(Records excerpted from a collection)

--------------------------------

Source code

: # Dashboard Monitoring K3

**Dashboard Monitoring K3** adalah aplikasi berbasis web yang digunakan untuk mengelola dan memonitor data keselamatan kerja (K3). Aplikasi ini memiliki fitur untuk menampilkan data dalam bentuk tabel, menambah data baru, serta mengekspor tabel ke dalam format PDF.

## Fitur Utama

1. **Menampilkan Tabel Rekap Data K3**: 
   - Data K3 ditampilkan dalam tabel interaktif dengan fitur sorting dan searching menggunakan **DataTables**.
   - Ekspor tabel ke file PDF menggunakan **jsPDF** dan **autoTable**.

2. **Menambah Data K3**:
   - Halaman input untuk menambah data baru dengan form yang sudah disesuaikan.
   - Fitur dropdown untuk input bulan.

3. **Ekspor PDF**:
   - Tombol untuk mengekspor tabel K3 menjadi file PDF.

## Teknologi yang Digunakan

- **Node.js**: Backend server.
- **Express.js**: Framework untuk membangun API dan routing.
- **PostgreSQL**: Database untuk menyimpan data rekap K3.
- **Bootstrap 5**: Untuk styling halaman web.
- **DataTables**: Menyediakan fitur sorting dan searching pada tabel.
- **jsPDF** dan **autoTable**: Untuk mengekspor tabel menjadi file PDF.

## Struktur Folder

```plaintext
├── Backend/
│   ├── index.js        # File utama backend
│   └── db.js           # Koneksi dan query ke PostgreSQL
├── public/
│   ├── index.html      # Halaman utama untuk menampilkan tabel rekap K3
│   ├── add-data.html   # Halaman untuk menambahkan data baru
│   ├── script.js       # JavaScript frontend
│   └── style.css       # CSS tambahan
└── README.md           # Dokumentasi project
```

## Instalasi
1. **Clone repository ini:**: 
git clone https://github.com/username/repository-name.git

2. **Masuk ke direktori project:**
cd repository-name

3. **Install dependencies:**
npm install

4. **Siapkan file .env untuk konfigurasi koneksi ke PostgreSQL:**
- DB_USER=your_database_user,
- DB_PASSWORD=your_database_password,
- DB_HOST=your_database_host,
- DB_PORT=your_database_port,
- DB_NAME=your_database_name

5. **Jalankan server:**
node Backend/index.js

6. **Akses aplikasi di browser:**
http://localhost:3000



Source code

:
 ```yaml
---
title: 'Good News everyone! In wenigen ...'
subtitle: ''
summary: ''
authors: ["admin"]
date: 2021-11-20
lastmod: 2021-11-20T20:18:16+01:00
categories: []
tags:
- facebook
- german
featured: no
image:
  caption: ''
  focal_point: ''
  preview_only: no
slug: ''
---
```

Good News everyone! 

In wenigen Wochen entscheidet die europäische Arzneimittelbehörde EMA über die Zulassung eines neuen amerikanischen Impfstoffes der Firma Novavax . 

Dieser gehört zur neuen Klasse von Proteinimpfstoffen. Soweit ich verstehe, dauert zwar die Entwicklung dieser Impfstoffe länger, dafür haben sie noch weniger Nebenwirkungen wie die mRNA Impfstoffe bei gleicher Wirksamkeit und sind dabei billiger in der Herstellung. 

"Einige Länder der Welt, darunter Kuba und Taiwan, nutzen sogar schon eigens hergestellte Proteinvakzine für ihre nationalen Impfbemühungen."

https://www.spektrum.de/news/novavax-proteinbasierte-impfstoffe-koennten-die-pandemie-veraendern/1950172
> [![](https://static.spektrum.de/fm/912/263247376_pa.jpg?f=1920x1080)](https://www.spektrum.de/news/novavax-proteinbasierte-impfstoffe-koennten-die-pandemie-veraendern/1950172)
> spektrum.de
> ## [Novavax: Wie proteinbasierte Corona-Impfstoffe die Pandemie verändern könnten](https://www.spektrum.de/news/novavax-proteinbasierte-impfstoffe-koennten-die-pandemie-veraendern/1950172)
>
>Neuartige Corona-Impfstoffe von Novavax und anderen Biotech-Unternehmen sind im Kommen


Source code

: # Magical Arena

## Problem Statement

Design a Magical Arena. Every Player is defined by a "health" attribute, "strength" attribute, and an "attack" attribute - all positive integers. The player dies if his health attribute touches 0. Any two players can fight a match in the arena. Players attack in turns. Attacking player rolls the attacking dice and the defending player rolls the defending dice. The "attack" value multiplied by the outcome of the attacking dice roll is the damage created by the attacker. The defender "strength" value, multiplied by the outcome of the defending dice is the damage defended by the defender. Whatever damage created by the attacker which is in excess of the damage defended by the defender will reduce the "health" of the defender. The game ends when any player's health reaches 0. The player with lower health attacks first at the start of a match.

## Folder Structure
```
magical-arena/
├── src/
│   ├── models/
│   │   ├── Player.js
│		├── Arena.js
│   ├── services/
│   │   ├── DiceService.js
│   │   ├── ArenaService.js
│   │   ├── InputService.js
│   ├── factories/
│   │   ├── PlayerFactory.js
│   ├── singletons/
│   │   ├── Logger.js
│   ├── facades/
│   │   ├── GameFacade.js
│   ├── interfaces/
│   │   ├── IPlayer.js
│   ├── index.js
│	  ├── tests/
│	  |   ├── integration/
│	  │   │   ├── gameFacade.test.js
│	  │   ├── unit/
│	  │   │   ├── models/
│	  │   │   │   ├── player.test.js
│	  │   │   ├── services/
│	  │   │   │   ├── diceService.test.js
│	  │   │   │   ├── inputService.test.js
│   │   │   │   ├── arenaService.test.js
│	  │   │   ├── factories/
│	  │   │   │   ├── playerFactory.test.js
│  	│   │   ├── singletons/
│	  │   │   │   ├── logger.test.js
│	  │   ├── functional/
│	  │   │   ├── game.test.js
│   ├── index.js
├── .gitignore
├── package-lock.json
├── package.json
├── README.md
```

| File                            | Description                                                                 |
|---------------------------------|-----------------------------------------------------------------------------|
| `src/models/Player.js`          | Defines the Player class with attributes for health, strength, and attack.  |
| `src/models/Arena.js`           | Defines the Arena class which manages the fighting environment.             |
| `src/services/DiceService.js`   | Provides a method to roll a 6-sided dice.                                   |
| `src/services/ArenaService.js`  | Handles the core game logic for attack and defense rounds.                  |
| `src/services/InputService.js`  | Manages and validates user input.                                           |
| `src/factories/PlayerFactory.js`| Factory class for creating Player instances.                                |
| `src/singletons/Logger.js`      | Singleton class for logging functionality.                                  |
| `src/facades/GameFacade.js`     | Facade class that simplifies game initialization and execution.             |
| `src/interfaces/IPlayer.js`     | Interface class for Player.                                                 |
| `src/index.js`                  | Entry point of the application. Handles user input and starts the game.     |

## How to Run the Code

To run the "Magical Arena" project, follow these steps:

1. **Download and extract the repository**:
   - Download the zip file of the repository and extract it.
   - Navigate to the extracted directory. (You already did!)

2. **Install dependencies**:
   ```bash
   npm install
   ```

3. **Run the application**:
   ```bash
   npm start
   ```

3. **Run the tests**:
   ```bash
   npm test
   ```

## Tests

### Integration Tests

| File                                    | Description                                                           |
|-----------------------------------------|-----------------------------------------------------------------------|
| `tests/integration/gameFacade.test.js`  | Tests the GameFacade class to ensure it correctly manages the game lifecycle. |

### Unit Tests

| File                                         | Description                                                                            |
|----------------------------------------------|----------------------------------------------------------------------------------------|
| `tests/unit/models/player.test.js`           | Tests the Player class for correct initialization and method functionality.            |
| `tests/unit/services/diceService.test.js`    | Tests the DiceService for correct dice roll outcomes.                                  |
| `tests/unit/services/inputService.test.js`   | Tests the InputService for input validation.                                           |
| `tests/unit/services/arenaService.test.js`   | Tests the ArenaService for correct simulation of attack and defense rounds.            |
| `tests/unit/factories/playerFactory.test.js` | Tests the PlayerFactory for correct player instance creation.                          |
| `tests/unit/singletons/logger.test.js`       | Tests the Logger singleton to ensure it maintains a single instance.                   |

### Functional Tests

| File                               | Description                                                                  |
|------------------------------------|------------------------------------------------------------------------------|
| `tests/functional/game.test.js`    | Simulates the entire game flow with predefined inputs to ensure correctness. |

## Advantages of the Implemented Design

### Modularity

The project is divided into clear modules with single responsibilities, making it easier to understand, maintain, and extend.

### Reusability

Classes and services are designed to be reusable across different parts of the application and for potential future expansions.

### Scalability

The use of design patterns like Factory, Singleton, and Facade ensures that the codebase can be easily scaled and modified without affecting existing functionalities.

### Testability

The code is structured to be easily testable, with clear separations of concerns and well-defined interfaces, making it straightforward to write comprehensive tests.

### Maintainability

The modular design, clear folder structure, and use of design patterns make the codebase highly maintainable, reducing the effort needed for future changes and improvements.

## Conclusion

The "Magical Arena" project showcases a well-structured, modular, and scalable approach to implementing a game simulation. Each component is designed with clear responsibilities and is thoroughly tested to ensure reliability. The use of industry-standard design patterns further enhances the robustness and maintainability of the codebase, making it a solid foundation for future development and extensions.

--------------------------------

• [WHAT IS EXPECTED]: Over all the entries, say how many lines hold the string "models". The reply is the number alone.

• [SOLUTION]: 5